PROVIDED RECORDS:
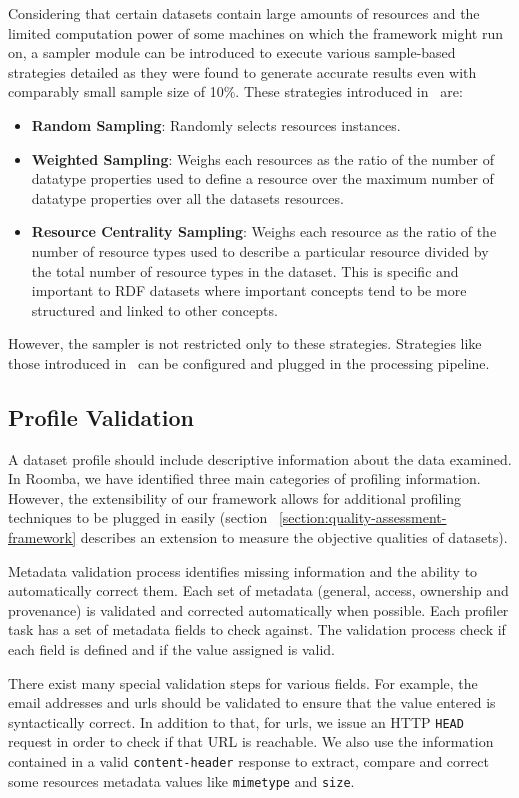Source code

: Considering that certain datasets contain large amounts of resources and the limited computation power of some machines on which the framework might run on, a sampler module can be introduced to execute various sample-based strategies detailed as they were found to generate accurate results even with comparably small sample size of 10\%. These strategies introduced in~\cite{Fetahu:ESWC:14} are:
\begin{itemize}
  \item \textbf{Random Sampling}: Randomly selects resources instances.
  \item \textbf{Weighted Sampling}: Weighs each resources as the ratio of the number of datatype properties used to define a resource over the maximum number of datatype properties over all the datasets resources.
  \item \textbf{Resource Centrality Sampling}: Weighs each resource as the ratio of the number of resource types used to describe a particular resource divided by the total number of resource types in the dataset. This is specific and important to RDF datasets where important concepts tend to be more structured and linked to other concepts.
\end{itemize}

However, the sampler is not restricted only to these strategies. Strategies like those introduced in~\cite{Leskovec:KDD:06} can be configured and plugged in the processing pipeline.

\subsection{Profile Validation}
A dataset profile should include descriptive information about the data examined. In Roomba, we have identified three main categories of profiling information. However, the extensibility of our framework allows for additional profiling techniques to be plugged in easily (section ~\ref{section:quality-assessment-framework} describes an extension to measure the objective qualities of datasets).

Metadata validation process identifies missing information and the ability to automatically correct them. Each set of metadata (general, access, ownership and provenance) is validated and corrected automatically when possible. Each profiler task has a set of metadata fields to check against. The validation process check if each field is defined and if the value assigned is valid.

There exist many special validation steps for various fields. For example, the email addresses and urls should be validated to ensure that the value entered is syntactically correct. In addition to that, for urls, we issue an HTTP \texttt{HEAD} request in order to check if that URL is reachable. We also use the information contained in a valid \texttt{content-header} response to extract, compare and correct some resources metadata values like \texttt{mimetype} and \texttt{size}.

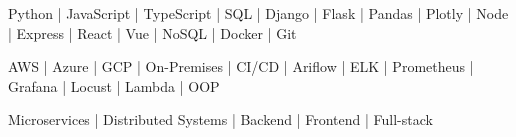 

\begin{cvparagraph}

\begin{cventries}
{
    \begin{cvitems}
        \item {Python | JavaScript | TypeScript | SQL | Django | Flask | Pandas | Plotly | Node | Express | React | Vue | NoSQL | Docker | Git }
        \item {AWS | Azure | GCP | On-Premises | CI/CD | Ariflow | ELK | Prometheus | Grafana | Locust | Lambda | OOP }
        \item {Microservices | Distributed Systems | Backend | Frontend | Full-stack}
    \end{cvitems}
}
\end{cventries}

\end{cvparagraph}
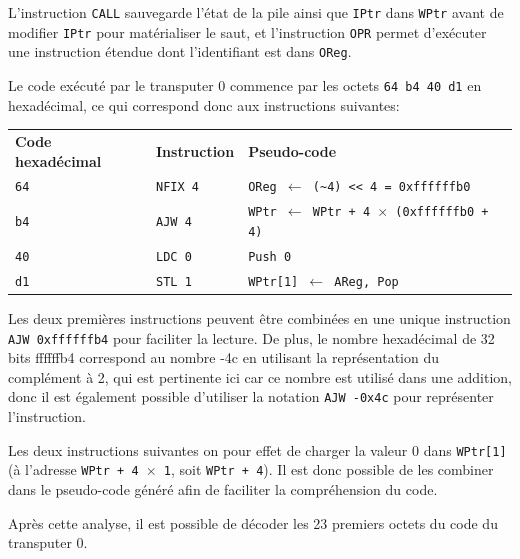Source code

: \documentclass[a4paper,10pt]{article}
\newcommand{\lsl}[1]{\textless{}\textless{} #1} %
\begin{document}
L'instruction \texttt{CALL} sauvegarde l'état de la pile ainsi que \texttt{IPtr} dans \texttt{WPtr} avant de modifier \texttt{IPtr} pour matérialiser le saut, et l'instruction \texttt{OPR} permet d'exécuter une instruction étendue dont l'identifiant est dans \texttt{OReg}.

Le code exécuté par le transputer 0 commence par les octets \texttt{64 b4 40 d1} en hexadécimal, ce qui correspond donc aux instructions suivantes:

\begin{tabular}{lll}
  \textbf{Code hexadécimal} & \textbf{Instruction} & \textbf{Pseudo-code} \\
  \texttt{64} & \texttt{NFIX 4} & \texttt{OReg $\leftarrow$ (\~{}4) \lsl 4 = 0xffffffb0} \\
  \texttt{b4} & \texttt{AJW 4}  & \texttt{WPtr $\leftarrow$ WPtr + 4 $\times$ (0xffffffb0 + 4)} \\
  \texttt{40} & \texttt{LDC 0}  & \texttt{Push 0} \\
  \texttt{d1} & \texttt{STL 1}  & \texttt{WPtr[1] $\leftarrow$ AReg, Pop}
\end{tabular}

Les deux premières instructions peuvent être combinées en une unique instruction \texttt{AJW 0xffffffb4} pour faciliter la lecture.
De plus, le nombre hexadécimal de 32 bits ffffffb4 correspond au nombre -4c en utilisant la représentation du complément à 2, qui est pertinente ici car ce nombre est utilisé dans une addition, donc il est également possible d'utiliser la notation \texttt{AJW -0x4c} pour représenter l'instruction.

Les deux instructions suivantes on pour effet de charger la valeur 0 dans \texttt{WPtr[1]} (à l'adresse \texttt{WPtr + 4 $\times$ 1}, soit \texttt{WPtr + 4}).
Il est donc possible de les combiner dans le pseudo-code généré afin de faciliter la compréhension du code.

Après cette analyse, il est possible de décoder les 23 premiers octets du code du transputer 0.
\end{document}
--
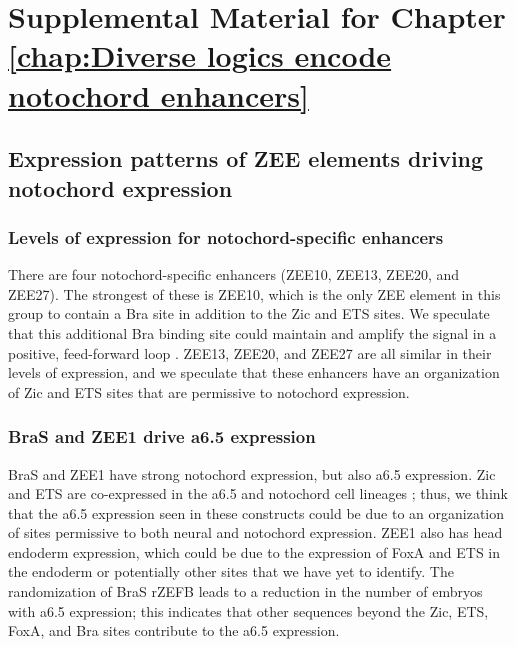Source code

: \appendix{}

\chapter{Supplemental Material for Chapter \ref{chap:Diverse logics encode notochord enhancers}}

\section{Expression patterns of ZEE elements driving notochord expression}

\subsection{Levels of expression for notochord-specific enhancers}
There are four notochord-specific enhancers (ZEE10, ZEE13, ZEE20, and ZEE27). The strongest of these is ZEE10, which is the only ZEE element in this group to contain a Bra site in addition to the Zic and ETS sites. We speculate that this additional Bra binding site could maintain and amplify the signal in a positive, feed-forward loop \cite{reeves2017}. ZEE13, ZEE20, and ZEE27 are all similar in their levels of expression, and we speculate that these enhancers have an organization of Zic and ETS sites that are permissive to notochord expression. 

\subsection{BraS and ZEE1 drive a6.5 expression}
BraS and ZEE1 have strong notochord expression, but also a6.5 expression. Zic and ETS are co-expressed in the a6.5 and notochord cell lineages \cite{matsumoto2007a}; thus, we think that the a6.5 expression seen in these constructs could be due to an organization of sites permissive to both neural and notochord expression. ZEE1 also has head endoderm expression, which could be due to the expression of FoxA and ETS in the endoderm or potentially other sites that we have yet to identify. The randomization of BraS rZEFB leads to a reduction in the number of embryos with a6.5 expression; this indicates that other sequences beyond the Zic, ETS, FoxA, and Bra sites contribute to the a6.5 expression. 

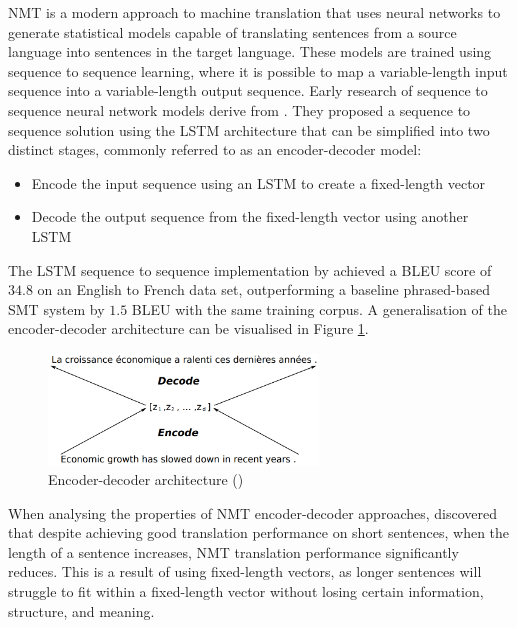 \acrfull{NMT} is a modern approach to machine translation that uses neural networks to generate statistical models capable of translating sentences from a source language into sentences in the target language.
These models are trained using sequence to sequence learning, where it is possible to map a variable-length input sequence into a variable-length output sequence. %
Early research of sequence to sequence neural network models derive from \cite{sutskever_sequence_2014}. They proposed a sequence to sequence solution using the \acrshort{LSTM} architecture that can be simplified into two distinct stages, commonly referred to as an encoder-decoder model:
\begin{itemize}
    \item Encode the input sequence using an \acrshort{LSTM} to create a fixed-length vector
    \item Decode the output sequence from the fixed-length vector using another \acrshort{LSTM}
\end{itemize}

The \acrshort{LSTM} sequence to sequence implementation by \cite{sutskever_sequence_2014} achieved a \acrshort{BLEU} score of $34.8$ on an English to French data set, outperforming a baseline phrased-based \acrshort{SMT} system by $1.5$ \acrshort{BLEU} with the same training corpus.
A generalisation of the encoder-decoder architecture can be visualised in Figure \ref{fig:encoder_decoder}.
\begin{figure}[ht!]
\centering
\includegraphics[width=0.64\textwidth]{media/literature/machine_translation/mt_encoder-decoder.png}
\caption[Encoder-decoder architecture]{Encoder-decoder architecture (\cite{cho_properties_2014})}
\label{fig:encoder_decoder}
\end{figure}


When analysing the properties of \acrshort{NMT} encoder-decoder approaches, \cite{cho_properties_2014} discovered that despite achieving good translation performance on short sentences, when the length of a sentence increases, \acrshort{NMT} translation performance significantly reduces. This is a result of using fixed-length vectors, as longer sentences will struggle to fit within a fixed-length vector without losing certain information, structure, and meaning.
* * *
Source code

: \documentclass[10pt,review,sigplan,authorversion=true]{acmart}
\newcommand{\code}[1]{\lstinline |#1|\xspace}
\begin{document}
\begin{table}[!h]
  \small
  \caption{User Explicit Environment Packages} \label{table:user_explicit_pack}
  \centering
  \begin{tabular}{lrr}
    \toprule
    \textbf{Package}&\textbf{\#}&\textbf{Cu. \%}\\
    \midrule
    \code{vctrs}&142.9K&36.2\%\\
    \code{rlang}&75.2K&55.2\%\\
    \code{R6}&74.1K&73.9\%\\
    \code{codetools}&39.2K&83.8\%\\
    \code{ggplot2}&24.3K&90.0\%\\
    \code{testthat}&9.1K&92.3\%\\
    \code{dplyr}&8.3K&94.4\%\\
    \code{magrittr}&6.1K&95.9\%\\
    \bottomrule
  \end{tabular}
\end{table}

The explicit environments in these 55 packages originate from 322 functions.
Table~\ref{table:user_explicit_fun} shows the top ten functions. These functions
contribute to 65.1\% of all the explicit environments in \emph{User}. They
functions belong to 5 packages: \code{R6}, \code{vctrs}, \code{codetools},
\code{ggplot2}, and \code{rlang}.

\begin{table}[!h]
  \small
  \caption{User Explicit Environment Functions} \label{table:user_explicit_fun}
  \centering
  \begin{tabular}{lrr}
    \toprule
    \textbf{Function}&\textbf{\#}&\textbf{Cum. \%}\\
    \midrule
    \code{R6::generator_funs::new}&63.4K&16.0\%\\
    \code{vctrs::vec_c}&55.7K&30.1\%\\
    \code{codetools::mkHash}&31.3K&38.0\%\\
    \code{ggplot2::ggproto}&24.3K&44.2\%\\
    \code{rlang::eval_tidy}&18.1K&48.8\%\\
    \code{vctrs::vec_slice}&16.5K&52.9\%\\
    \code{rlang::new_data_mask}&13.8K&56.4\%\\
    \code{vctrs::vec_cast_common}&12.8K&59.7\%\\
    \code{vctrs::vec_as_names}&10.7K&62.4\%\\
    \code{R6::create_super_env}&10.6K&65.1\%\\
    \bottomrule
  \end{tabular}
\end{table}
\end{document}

YOUR ASSIGNMENT: Look above for the line with "Material for Chapter" and the line with "of expression for"; transcribe both and all lines in between, exactly, and nothing else.

WRITTEN SOLUTION:
\chapter{Supplemental Material for Chapter \ref{chap:Diverse logics encode notochord enhancers}}

\section{Expression patterns of ZEE elements driving notochord expression}

\subsection{Levels of expression for notochord-specific enhancers}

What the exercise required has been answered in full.